Over het beëindigen van bancaire relaties publiceerde het FD reeds in augustus 2020. Bedrijven waren naar de rechter gestapt om de sluiting van de bankrekening aan te vechten. Een daarvan was een saunaclub in Roermond. Inmiddels heeft de Hoge Raad in deze zaak op 5 november 2021 een arrest gewezen. Conclusie: in lijn met het gerechtshof Amsterdam oordeelt de Hoge Raad dat de saunaclub recht heeft op een rekening bij de ING. De ING kan daarentegen niet worden verplicht het storten van grote hoeveelheden cash te faciliteren. Hier liggen voor de ING namelijk grote witwasrisico's.
Rechtszaken tegen de opzegging van een bancaire relatie zijn ook in 2021 veelvuldig gevoerd. Reden voor die opzegging kan een witwasverdenking zijn door een rechtspersoon of een natuurlijk persoon. Als het Openbaar Ministerie bij een verdenking van witwassen uitgaat van wederrechtelijk verkregen voordeel, dan wordt doorgaans door de officier van justitie beslag gelegd op de bankrekening van de verdachte. Dit strafrechtelijke beslag geldt slechts voor het bedrag dat op dat moment op de rekening staat. Bedragen die naderhand op de rekening komen, staan de verdachte in principe vrij ter beschikking. In principe, want een bank kan ook zelf actie tegen haar klant ondernemen.
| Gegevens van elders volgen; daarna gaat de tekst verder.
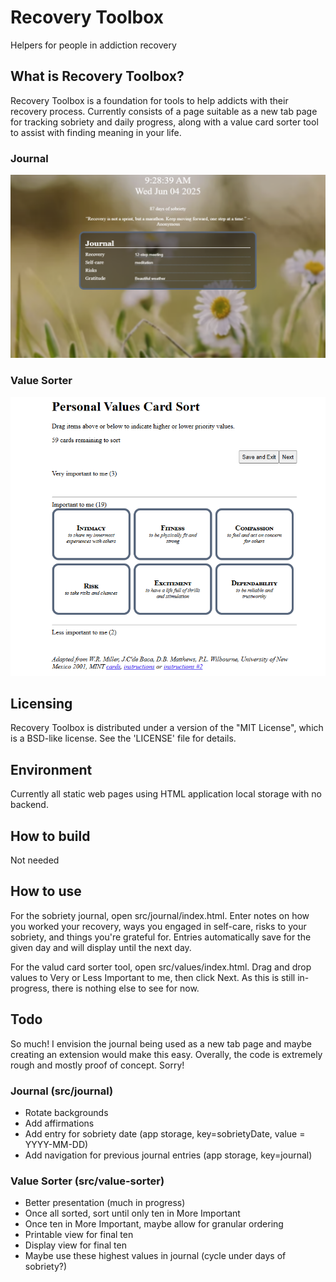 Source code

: # Recovery Toolbox
Helpers for people in addiction recovery

## What is Recovery Toolbox?
Recovery Toolbox is a foundation for tools to help addicts with their recovery process. Currently consists of a page suitable as a new tab page for tracking sobriety and daily progress, along with a value card sorter tool to assist with finding meaning in your life.

### Journal
<img width="600" alt="Journal" src="assets/journal.png">

### Value Sorter
<img width="600" alt="Journal" src="assets/value-sorter.png">

## Licensing
Recovery Toolbox is distributed under a version of the "MIT License",
which is a BSD-like license. See the 'LICENSE' file for details.

## Environment
Currently all static web pages using HTML application local storage with no backend.

## How to build
Not needed

## How to use
For the sobriety journal, open src/journal/index.html. Enter notes on how you worked your recovery, ways you engaged in self-care, risks to your sobriety, and things you're grateful for. Entries automatically save for the given day and will display until the next day.

For the valud card sorter tool, open src/values/index.html. Drag and drop values to Very or Less Important to me, then click Next. As this is still in-progress, there is nothing else to see for now.

## Todo
So much! I envision the journal being used as a new tab page and maybe creating an extension would make this easy. Overally, the code is extremely rough and mostly proof of concept. Sorry!

### Journal (src/journal)

- Rotate backgrounds
- Add affirmations
- Add entry for sobriety date (app storage, key=sobrietyDate, value = YYYY-MM-DD)
- Add navigation for previous journal entries (app storage, key=journal)

### Value Sorter (src/value-sorter)

- Better presentation (much in progress)
- Once all sorted, sort until only ten in More Important
- Once ten in More Important, maybe allow for granular ordering
- Printable view for final ten
- Display view for final ten
- Maybe use these highest values in journal (cycle under days of sobriety?)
Zo kan de bancaire relatie worden opgeschort of beëindigd. En dat gebeurt steeds vaker, zo zien wij in de praktijk.
Banken hebben de plicht een betaalrekening aan te bieden aan natuurlijke personen en rechtspersonen. Bij de bank ligt echter ook de verplichting een betaalrekening te weigeren of een reeds bestaande relatie te beëindigen, als hiermee integriteitsrisico’s worden tegengegaan. Op banken rust namelijk een zorgplicht om te voorkomen dat het financiële systeem voor oneigenlijke doelen wordt gebruikt of misbruikt. Het verrichten van cliëntenonderzoek is daarbij van groot belang.
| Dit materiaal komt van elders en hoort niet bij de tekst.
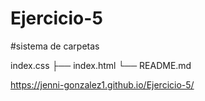 # Ejercicio-5

#sistema de carpetas

index.css
├── index.html
└── README.md

https://jenni-gonzalez1.github.io/Ejercicio-5/
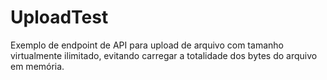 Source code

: # UploadTest

Exemplo de endpoint de API para upload de arquivo com tamanho virtualmente ilimitado,
evitando carregar a totalidade dos bytes do arquivo em memória.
De laatste jaren liggen banken (extra) onder een vergrootglas, nadat onder meer ING en ABN Amro volgens het Openbaar Ministerie onvoldoende hadden opgetreden tegen mogelijke witwaspraktijken van hun klanten. Deze schending van de zorgplicht leidde tot het strafrechtelijk aanspreken van de banken en het uiteindelijk betalen van hoge transactiebedragen. Tegen die achtergrond lijken banken nu sneller een zakelijke relatie met een klant te beëindigen. Hoewel deze keuze mogelijk begrijpelijk is in het licht van de bancaire zorgplicht, wordt hiermee wel grove afbreuk gedaan aan de onschuldpresumptie van een verdachte. Een verdachte dient immers voor onschuldig te worden gehouden totdat diens schuld is komen vast te staan. Door een bancaire relatie op te zeggen naar aanleiding van een witwasverdenking, geeft een bank in wezen een oordeel over het vermeend strafbare handelen van haar klant. Dit is niet alleen in strijd met het Europees Verdrag voor de Rechten van de Mens, maar heeft ook vergaande gevolgen voor een verdachte. Zo kunnen er geen betalingen meer worden gedaan, worden automatische overschrijvingen stopgezet en is het verkrijgen van een nieuwe bankrekening bij een andere bank praktisch onmogelijk. Menig onderneming ondervindt daarvan de soms catastrofale gevolgen.
Dat tegen de opzegging van een bancaire relatie de mogelijkheid bestaat een kort geding aan te spannen bij de civiele rechter, betekent niet dat de spanning met de onschuldpresumptie op enigerlei wijze wordt gecompenseerd. Integendeel, uit de civiele rechtspraak volgt dat voor een rechtmatige opzegging van een bancaire relatie geen concrete bewijzen hoeven te bestaan dat de klant betrokken is bij witwassen. Dit staat wederom op gespannen voet met de onschuldpresumptie, die een verdachte wel toekomt.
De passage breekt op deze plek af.